Batı tornistan ettiği halde...

İnat edip biz bir türlü geri adım atmadık ya...

*

Ve böylece...

Suriye adlı bir bataklığın oluşmasına katkı sunduk ya...

*

İşte bu yüzden El Bab’dayız.

*

Kısacası...

Oluşmasına katkı sunduğumuz bu ölüm kusan bataklığı kurutmak için El Bab’dayız.

*

El Bab’daki yegâne işimiz telafidir bizim.

- Büyük yanlışlarımızın...

- Muazzam öngörüsüzlüğümüzün...

- Müthiş gafletimizin...

Yol açtığı devasa ve tehlikeli sorunların telafisi...

*

İşte tam da bu nedenle...

“Ne işimiz var bizim El Bab’da?” sorusunu sormak yerine...

“Ne oldu da bizim El Bab’da böyle bir işimiz oldu” diye sormalıyız.

İktidar Kemal Bey'e teşekkür borçlu

CHP Lideri Kemal Kılıçdaroğlu şöyle demiş:

“Keşke hiç şehidimiz olmasa... Ama eğer Türkiye, kendi geleceğini güvence altına almak açısından böyle bir operasyon başlatmışsa... Belli acılara katlanmak gerekiyor.”

*

İstese bal gibi de istismar edebilecekken buna tenezzül etmeyerek yüksek bir sorumluluk duygusuyla hareket ettiğini kanıtladı Kemal Bey.

Atatürk heykeliyle uğraşmanın tek anlamı

Hangi gerekçeyle olursa olsun...

Hangi amaca yönelik olursa olsun...

Hangi bahaneyle olursa olsun...

Bu kadar hassas bir ortamda...

Atatürk heykeliyle uğraşmak...

“Ben milli birlik istemiyorum, cepheleşmek istiyorum” demektir.

Başka bir şey değil.

Gazetecinin, yazarın mal varlığına el koymak

ALİ Bulaç’ın, Hilmi Yavuz’un, Ahmet Turan Alkan’ın, Şahin Alpay’ın, hatta Nuriye Akman ile Lale Kemal’in mal varlığına el koyulmuş.

*

Tedbir falan değil ha!

Doğrudan el koyma.

*

Gazetecinin, yazarın ne mal varlığı olacak ki?

Kitaplarıyla, yazılarıyla biriktirdiği üç-beş kuruşla aldığı birkaç daire...
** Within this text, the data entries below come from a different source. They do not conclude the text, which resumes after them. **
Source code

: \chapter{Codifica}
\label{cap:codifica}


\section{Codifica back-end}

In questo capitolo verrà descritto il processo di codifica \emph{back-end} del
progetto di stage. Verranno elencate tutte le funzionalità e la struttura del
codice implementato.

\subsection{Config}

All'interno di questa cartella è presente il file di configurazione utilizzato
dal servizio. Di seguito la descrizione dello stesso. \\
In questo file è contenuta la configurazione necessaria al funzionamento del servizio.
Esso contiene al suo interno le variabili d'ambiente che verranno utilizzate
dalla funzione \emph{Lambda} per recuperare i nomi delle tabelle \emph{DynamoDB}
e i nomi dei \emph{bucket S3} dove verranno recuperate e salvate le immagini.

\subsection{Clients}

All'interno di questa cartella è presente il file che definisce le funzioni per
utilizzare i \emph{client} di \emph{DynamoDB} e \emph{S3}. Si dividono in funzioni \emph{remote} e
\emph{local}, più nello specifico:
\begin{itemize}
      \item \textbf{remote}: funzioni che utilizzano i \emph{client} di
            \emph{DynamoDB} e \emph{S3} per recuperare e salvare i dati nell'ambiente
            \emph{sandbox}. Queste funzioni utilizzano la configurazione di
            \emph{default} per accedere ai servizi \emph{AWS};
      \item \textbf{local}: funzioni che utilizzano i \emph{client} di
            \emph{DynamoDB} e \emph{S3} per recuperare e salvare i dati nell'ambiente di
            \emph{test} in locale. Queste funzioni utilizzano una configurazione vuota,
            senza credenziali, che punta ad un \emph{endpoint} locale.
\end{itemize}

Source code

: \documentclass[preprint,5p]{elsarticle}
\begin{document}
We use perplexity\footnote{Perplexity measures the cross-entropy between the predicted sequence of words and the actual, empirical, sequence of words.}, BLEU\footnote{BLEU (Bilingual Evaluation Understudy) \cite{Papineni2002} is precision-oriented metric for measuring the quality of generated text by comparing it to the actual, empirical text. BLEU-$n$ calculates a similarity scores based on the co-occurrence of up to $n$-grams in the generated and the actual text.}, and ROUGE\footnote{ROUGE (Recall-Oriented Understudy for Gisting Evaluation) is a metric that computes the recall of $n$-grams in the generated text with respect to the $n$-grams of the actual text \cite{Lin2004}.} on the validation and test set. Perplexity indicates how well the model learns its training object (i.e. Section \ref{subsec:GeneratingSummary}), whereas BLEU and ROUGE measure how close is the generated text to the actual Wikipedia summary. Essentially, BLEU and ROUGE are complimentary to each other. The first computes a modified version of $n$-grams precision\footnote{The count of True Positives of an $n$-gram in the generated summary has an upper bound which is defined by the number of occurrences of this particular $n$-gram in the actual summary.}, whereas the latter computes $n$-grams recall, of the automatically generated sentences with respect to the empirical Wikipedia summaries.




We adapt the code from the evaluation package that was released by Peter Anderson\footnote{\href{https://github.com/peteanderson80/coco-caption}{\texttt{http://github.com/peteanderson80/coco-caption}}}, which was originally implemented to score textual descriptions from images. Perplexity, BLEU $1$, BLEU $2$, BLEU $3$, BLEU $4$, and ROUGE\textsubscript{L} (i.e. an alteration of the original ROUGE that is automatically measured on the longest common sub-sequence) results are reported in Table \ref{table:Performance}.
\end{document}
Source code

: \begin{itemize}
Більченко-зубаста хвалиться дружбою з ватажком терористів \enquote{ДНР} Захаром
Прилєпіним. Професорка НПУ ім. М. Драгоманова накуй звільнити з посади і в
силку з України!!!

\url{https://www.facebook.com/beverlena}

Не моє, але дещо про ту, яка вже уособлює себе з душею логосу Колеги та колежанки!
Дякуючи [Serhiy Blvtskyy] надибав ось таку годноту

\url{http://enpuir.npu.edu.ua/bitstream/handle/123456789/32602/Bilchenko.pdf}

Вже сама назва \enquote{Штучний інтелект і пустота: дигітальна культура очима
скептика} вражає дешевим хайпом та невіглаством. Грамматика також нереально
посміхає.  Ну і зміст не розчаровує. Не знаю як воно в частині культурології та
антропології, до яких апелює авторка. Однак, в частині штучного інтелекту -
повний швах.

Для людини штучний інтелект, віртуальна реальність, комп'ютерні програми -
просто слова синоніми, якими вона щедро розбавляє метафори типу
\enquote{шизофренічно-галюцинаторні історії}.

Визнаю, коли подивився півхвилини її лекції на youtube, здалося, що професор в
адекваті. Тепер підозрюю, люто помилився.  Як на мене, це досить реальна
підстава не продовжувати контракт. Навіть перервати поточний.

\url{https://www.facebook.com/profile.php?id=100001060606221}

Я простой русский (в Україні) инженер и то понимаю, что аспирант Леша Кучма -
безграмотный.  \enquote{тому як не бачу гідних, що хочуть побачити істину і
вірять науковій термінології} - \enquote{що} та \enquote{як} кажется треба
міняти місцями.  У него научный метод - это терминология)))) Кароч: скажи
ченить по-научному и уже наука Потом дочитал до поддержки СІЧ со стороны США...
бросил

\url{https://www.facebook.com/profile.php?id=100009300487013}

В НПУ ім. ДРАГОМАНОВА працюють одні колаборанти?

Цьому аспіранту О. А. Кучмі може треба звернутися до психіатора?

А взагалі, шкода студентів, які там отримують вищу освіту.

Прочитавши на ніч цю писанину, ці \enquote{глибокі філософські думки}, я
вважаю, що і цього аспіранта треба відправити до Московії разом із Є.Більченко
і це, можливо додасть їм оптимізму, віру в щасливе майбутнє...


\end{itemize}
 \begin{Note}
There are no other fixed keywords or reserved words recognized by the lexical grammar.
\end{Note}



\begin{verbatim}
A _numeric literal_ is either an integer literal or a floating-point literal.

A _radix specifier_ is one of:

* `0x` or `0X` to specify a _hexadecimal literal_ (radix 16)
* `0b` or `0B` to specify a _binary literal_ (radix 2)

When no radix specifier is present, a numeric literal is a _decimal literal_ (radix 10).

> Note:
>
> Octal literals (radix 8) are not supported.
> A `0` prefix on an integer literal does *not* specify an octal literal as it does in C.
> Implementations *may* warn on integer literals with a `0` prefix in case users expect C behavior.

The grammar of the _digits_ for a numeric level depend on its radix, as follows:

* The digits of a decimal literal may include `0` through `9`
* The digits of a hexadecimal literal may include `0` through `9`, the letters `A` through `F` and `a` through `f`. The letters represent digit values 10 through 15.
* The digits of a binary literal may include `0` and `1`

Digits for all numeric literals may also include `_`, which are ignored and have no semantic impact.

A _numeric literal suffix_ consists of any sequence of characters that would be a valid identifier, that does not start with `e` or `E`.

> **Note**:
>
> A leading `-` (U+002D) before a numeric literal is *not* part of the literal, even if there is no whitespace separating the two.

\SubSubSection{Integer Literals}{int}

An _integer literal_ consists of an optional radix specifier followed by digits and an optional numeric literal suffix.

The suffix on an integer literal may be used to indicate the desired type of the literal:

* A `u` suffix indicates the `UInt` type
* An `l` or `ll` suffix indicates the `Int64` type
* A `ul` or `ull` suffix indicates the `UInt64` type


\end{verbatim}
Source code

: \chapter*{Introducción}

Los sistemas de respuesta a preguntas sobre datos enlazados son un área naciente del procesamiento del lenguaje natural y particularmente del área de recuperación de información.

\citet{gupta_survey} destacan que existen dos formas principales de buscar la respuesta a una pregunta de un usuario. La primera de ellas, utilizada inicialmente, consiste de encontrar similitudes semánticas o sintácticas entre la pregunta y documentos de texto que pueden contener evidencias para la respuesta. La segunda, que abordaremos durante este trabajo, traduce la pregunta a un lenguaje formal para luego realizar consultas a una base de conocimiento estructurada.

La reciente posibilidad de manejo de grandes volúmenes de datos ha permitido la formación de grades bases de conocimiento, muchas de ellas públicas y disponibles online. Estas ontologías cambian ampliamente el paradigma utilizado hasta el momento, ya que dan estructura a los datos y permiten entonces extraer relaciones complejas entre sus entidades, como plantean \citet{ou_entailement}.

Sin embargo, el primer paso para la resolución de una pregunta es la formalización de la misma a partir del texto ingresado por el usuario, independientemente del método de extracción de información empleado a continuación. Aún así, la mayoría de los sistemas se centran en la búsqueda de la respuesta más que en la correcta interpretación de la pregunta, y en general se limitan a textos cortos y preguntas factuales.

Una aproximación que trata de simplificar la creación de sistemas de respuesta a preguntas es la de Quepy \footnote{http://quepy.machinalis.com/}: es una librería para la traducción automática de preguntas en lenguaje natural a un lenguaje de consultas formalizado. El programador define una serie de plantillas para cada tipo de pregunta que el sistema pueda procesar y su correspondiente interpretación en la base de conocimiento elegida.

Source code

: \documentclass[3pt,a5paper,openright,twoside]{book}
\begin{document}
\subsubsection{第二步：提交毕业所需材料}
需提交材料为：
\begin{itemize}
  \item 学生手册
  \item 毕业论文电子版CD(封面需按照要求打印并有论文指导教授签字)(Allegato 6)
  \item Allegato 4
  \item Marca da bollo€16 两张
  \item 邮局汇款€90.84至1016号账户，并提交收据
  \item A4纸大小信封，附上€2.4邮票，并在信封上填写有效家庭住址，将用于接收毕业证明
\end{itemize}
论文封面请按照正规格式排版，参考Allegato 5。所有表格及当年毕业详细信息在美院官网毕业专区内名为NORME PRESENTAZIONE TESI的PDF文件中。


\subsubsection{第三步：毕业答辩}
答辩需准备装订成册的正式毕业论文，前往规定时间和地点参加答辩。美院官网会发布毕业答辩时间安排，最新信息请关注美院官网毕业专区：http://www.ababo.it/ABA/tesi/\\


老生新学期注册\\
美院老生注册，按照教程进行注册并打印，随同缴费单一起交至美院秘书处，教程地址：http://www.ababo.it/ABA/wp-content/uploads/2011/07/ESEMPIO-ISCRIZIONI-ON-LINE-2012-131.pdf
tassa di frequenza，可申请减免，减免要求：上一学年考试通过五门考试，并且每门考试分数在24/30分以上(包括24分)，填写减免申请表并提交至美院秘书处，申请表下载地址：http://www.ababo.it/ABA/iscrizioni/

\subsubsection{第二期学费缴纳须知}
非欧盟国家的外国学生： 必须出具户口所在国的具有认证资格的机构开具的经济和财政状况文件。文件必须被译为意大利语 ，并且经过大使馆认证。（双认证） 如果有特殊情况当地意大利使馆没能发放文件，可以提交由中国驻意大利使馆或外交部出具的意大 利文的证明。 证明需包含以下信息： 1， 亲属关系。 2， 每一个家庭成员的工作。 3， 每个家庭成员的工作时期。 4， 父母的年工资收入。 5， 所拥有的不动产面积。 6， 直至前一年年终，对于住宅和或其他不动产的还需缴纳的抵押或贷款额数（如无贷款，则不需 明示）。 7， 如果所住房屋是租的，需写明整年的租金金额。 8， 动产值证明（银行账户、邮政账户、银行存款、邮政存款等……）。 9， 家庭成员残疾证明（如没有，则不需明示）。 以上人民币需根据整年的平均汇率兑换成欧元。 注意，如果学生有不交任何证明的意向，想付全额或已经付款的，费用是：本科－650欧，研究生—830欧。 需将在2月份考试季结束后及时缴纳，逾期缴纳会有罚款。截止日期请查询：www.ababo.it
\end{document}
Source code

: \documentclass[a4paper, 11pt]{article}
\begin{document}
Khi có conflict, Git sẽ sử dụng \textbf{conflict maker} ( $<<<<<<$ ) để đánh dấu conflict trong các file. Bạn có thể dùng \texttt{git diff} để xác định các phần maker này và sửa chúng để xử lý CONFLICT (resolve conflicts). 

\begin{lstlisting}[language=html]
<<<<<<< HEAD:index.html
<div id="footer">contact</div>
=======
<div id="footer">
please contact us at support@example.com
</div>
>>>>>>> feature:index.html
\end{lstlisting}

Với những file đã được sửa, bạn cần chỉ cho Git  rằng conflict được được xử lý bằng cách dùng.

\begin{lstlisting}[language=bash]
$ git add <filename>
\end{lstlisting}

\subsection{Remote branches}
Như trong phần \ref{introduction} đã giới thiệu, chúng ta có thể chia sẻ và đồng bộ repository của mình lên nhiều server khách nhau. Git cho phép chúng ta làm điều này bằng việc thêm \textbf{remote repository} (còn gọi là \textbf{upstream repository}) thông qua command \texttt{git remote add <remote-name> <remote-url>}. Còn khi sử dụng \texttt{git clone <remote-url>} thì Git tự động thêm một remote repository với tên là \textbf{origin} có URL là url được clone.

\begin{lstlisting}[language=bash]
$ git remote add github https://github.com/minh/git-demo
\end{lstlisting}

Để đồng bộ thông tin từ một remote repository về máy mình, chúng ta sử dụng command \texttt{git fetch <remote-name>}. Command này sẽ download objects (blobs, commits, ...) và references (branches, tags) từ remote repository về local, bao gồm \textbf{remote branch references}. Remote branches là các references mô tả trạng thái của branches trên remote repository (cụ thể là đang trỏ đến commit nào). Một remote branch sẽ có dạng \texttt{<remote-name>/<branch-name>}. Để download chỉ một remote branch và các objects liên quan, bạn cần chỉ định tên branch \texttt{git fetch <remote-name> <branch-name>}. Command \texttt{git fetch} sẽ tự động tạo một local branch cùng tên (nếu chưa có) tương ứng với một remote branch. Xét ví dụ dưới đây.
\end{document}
Üstelik o evlerde bu yazar ve gazetecilerin aileleri oturmakta.

Ne yani?

Bu insanların ailelerine de mi hayat hakkı tanınmayacak?

*

Bu ne acımasızlıktır böyle?

Erken kalkmak neden güzeldir?

Şehir tertemiz olur.

*

- Martı sesleri falan...

*

- “Üzerine güneşi doğurtmayacaksın evlat” diyen büyüklerin sözüne uyulmuş olunur.

*

- Gün kaçmaz.

*

-  İnceden aydınlanan günün seyrine dalmanın büyük keyfi...

*

- Saate bakıp “Hâlâ çok erken” demenin büyük keyfi...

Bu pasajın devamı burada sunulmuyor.